[Plain-text document sources]
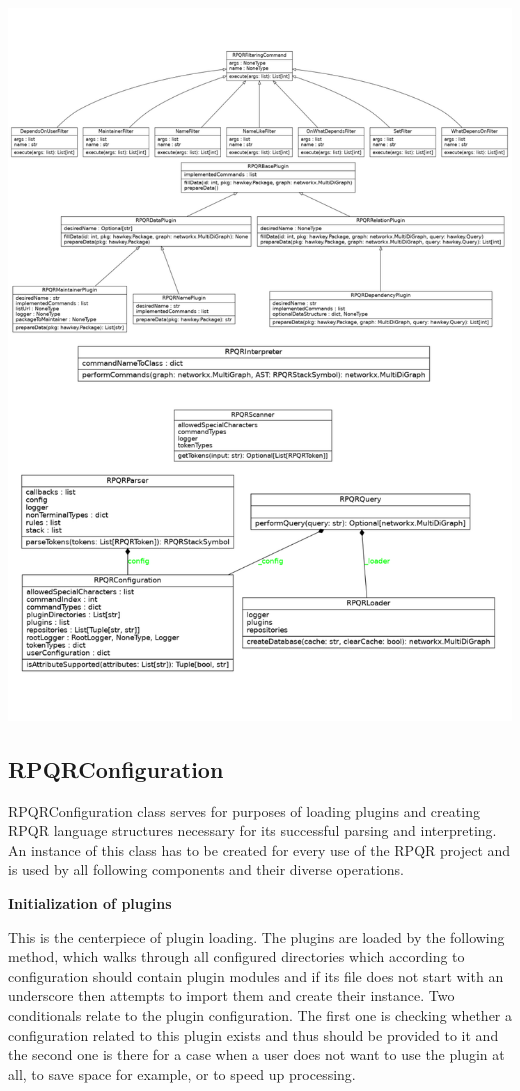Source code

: \includegraphics[scale=0.7]{obrazky-figures/class_diagram.png}

\subsection*{RPQRConfiguration}
RPQRConfiguration class serves for purposes of loading plugins and creating RPQR language structures
necessary for its successful parsing and interpreting. An instance of this class has to be created for
every use of the RPQR project and is used by all following components and their diverse operations.

\textbf{Initialization of plugins}

This is the centerpiece of plugin loading. The plugins are loaded by the following method, which walks through all configured directories
which according to configuration should contain plugin modules and if its file does not start with
an underscore then attempts to import them and create their instance. Two conditionals relate to the plugin configuration. The first one is checking whether a configuration related to
this plugin exists and thus should be provided to it and the second one is there for a case when
a user does not want to use the plugin at all, to save space for example, or to speed up processing.

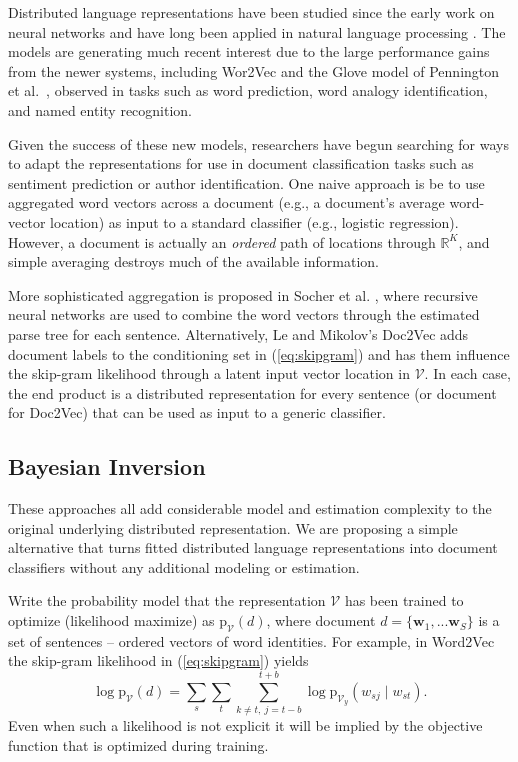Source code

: \documentclass[11pt]{article}
\begin{document}
Distributed language representations have been studied since the early work on
neural networks \cite{rumelhart_learning_1986} and have long been applied in
natural language processing \cite{morin_hierarchical_2005}.  The models are
generating much recent interest due to the large performance gains from the
newer systems, including Wor2Vec and the Glove model of Pennington et
al.~, observed in tasks such as word
prediction, word analogy identification, and named entity recognition.

Given the success of these new models, researchers have begun searching for
ways to adapt the representations for use in document classification tasks
such as sentiment prediction or author identification.  One  naive approach is be
to use aggregated word vectors across a document (e.g., a document's average
word-vector location) as input to a standard classifier (e.g.,
logistic regression).  However, a document is actually  an {\it ordered} path
of  locations through $\mathds{R}^K$, and simple averaging destroys much of the available
information.  

More sophisticated aggregation is proposed in Socher et al.
, where recursive neural
networks are used to combine the word vectors through the estimated parse tree
for each sentence.  Alternatively,  Le and Mikolov's Doc2Vec
 adds document labels to the conditioning set
in (\ref{eq:skipgram}) and has them influence the skip-gram likelihood through
a latent input vector location in $\mathcal{V}$. In each case, the end product
is a distributed representation for every sentence (or document for Doc2Vec)
that can be used as input to a generic classifier.

\subsection{Bayesian Inversion}

These approaches all add considerable model and estimation complexity to the
original underlying distributed representation.  We are proposing a
simple alternative that turns fitted distributed language representations into
document classifiers without any additional modeling or estimation.  

Write the probability model that the representation $\mathcal{V}$ has been
trained to optimize (likelihood maximize) as $\mathrm{p}_{ \mathcal{V}}(d )$,
where document $d = \{\mathbf{w}_1, ... \mathbf{w}_S\}$ is a set of sentences 
-- ordered vectors of word identities.  
For example, in Word2Vec the skip-gram likelihood in
(\ref{eq:skipgram}) yields
\begin{equation}\label{eq:fulllhd}
\log\mathrm{p}_{ \mathcal{V}}(d) = \sum_s \sum_{t} \sum_{k\neq t,~j=t-b}^{t+b} 
\log\mathrm{p}_{ \mathcal{V}_y}(w_{sj}\mid w_{st} ).
\end{equation}
Even when such a likelihood is not explicit it will be implied by the objective function that is optimized during training.
\end{document}
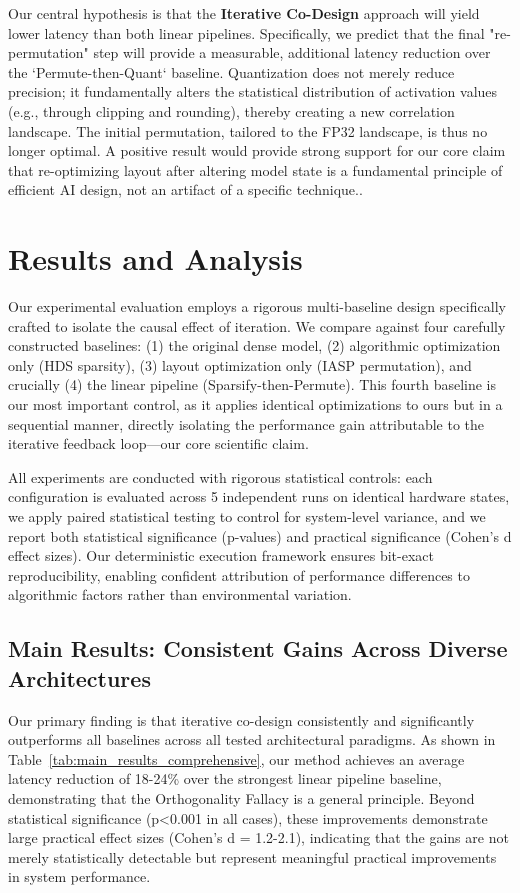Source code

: \documentclass{article}
\begin{document}
Our central hypothesis is that the \textbf{Iterative Co-Design} approach will yield lower latency than both linear pipelines. Specifically, we predict that the final "re-permutation" step will provide a measurable, additional latency reduction over the `Permute-then-Quant` baseline. Quantization does not merely reduce precision; it fundamentally alters the statistical distribution of activation values (e.g., through clipping and rounding), thereby creating a new correlation landscape. The initial permutation, tailored to the FP32 landscape, is thus no longer optimal. A positive result would provide strong support for our core claim that re-optimizing layout after altering model state is a fundamental principle of efficient AI design, not an artifact of a specific technique..

\section{Results and Analysis}
\label{sec:results}

Our experimental evaluation employs a rigorous multi-baseline design specifically crafted to isolate the causal effect of iteration. We compare against four carefully constructed baselines: (1) the original dense model, (2) algorithmic optimization only (HDS sparsity), (3) layout optimization only (IASP permutation), and crucially (4) the linear pipeline (Sparsify-then-Permute). This fourth baseline is our most important control, as it applies identical optimizations to ours but in a sequential manner, directly isolating the performance gain attributable to the iterative feedback loop—our core scientific claim.

All experiments are conducted with rigorous statistical controls: each configuration is evaluated across 5 independent runs on identical hardware states, we apply paired statistical testing to control for system-level variance, and we report both statistical significance (p-values) and practical significance (Cohen's d effect sizes). Our deterministic execution framework ensures bit-exact reproducibility, enabling confident attribution of performance differences to algorithmic factors rather than environmental variation.

\subsection{Main Results: Consistent Gains Across Diverse Architectures}
Our primary finding is that iterative co-design consistently and significantly outperforms all baselines across all tested architectural paradigms. As shown in Table~\ref{tab:main_results_comprehensive}, our method achieves an average latency reduction of 18-24\% over the strongest linear pipeline baseline, demonstrating that the Orthogonality Fallacy is a general principle. Beyond statistical significance (p<0.001 in all cases), these improvements demonstrate large practical effect sizes (Cohen's d = 1.2-2.1), indicating that the gains are not merely statistically detectable but represent meaningful practical improvements in system performance.
\end{document}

What this task involves: Show me every line in the data above that includes "large".

Answer area:
generating much recent interest due to the large performance gains from the
Our primary finding is that iterative co-design consistently and significantly outperforms all baselines across all tested architectural paradigms. As shown in Table~\ref{tab:main_results_comprehensive}, our method achieves an average latency reduction of 18-24\% over the strongest linear pipeline baseline, demonstrating that the Orthogonality Fallacy is a general principle. Beyond statistical significance (p<0.001 in all cases), these improvements demonstrate large practical effect sizes (Cohen's d = 1.2-2.1), indicating that the gains are not merely statistically detectable but represent meaningful practical improvements in system performance.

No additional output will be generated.